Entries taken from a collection
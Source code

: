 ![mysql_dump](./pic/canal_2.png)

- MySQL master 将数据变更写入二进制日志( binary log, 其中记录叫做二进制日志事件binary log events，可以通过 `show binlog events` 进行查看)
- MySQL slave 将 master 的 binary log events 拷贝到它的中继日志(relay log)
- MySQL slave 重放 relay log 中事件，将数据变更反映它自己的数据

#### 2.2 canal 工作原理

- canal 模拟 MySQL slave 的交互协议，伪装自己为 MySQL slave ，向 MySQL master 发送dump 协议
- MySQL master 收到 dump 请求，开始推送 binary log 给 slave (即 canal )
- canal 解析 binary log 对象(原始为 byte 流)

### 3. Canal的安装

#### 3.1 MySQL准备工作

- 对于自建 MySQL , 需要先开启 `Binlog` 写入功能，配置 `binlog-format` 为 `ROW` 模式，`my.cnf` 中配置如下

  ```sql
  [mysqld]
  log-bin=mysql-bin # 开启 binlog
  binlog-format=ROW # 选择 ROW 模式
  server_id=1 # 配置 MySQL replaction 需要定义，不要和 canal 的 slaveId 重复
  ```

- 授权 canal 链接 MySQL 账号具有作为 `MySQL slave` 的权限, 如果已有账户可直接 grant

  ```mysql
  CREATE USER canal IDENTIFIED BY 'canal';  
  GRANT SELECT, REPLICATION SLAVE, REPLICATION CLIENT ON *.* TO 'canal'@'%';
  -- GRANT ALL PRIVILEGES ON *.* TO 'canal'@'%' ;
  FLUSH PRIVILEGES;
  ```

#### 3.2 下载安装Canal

§ **Task objective**
For each line in the data that contains the string "events", give a copy of that line.

§ **Solution to this exercise**
- MySQL master 将数据变更写入二进制日志( binary log, 其中记录叫做二进制日志事件binary log events，可以通过 `show binlog events` 进行查看)
- MySQL slave 将 master 的 binary log events 拷贝到它的中继日志(relay log)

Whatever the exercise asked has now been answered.